Cette confusion des sens, liée aux glissements de l’évolution politico-sociale, a échappé longtemps aux observateurs étrangers, au point de ne voir comme « tutsi » que la petite minorité des cours : « je ne crois guère qu’il y ait plus de vingt mille Batutsi dans le Ruanda », écrivait le père Léon Classe en 1916. Un médecin belge les estime à 7 % de la population du RuandaUrundi encore en 1954. Il faudra attendre les sondages démographiques de 1956 pour faire sortir les chiffes [sic] de 13 à 18 %. Les simples Batutsi étaient comme invisibles.
A aucun moment Jean-Pierre Chrétien ne parle de « définition ethnique ». L’adjectif « ethnique » apparaît, dans ce passage, une seule fois sous sa plume quand il parle de « l’appartenance dite ethnique » (p. 163).
L’expression marque clairement la distance que prend cet auteur avec l’idée que Hutu et Tutsi formeraient des « ethnies ».
Un spécialiste aussi averti que Filip Reyntjens ne peut pas se tromper deux fois coup sur coup, en faisant dire à un auteur le contraire de ce que ce dernier écrit dans son livre, en particulier en ajoutant un mot à une citation. La rigueur scientifique et la probité intellectuelle auraient exigé que Filip Reyntjens expose les raisons pour lesquelles il adhère à la notion d’ « ethnicité politique » développée par Catherine Newbury, alors que Jean-Pierre Chrétien récuse le terme d’ « ethnie » pour catégoriser Hutu et Tutsi.

2. Le forçage d’une citation de Jean Pierre Chrétien pour lui faire cautionner l’idée d’un Rwanda réconcilié sous la présidence Habyarimana
Soucieux de présenter l’image d’une société rwandaise « réconciliée » et en voie de démocratisation au moment de l’attaque du FPR en 1990, afin de mieux accuser ce mouvement d’être à l’origine de la déstabilisation du pays qui a mené au génocide de 1994, Filip Reyntjens tronque une citation de Jean-Pierre Chrétien pour lui faire apporter sa caution à cette vision contraire à la réalité.
Filip Reyntjens écrit, pages 25-26 de son livre :
Ainsi Chrétien remarque-t-il qu’ « un certain effort de réconciliation a été mené par la IIe République du président Habyarimana […], au point de le mettre en difficulté avec des extrémistes [hutu] 2 . » [En note : J.-P. Chrétien, « Pluralisme démocratique, ethnismes et stratégies politiques », in G.Conac (dir.), L’Afrique en transition vers le pluralisme politique, Paris, Economica, 1993, p. 143] Entre 1973 et 1990, on ne note que peu de violences à connotation ethnique.
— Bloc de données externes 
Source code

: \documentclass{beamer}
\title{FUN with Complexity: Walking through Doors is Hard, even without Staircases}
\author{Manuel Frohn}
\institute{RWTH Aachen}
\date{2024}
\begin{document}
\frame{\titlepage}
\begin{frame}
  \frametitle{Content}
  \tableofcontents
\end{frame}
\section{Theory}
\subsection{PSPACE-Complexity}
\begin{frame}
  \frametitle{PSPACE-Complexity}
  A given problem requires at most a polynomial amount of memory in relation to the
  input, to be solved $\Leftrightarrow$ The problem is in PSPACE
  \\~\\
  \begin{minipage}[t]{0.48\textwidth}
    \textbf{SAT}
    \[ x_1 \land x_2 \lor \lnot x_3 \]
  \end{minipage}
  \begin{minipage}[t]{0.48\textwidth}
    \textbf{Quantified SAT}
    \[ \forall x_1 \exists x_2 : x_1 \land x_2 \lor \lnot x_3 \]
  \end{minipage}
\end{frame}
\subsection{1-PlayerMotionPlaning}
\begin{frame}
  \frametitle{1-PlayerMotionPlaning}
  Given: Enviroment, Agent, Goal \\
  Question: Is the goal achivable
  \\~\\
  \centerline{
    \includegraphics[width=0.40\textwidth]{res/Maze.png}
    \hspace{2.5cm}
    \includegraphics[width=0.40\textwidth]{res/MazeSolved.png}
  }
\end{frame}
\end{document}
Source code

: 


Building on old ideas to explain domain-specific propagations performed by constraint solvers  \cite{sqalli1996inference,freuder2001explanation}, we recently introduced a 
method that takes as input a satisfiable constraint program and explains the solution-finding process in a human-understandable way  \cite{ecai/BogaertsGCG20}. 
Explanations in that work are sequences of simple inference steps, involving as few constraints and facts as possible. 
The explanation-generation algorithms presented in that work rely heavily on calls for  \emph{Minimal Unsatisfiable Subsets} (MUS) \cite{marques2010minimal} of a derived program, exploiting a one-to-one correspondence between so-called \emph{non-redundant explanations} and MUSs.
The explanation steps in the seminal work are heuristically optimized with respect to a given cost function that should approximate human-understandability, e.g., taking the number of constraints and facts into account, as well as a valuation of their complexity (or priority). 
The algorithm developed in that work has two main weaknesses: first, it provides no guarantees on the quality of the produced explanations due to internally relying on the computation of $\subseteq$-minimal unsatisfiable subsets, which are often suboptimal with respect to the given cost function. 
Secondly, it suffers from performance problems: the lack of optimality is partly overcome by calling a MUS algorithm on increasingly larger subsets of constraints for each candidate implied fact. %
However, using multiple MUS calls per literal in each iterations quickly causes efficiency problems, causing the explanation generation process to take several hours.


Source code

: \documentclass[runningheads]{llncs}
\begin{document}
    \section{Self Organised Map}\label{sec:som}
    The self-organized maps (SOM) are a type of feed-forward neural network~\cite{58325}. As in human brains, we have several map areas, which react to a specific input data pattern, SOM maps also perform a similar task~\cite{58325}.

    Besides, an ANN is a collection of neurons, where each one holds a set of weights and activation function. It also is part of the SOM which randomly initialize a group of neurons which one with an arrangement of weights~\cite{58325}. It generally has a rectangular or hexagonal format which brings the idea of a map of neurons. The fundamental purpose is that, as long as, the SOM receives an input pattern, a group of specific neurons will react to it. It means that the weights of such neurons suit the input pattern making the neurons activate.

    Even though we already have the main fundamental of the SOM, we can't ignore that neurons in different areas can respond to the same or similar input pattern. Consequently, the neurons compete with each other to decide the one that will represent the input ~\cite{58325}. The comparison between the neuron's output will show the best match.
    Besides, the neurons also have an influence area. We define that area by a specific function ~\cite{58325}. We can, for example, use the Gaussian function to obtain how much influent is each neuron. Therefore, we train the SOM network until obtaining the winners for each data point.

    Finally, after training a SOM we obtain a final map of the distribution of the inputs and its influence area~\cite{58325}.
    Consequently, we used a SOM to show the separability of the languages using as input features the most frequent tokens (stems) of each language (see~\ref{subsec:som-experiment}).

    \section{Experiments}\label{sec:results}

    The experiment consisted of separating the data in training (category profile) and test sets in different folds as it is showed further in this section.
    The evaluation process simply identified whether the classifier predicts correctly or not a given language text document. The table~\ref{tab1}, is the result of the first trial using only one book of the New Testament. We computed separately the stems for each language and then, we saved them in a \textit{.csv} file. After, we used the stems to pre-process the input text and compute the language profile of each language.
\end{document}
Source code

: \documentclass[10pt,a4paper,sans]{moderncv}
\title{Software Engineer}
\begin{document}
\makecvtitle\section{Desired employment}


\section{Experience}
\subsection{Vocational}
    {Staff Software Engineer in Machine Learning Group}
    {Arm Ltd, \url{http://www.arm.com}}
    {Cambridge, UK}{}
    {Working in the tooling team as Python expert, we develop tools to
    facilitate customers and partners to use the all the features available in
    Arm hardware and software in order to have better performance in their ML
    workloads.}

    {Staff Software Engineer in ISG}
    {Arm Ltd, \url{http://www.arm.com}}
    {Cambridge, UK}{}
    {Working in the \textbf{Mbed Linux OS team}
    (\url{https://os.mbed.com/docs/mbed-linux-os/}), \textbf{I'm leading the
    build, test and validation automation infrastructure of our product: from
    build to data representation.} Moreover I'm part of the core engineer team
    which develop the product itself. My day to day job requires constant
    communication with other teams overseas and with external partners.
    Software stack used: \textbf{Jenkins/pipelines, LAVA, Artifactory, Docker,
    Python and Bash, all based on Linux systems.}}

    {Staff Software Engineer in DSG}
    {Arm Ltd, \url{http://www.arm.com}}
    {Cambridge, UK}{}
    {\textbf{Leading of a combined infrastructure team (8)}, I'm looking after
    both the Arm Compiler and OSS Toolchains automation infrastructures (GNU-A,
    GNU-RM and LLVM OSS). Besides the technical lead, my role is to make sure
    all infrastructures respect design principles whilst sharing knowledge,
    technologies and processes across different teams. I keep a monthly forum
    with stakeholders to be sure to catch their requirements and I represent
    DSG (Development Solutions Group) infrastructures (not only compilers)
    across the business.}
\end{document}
Après leurs expériences sous le précédent régime, de nombreux Tutsi de l’intérieur accueillent favorablement le nouveau pouvoir. Même s’ils restent marginaux politiquement, des Tutsi se taillent une position influente dans le secteur privé et entretiennent d’importantes relations d’affaires avec des membres de l’élite hutu. Cependant, ils souffrent d’une politique informelle (et illégale) de quotas qui n’admettent que 10 % de Tutsi dans l’emploi et l’enseignement postprimaire, même si ces quotas ne sont pas strictement observés.
Jean-Pierre Chrétien avait écrit en réalité :
Le renversement des privilèges tutsi [en 1959-1961] ne s’est donc pas soldé par un abandon de ce clivage archaïque, mais par l’officialisation de celui-ci.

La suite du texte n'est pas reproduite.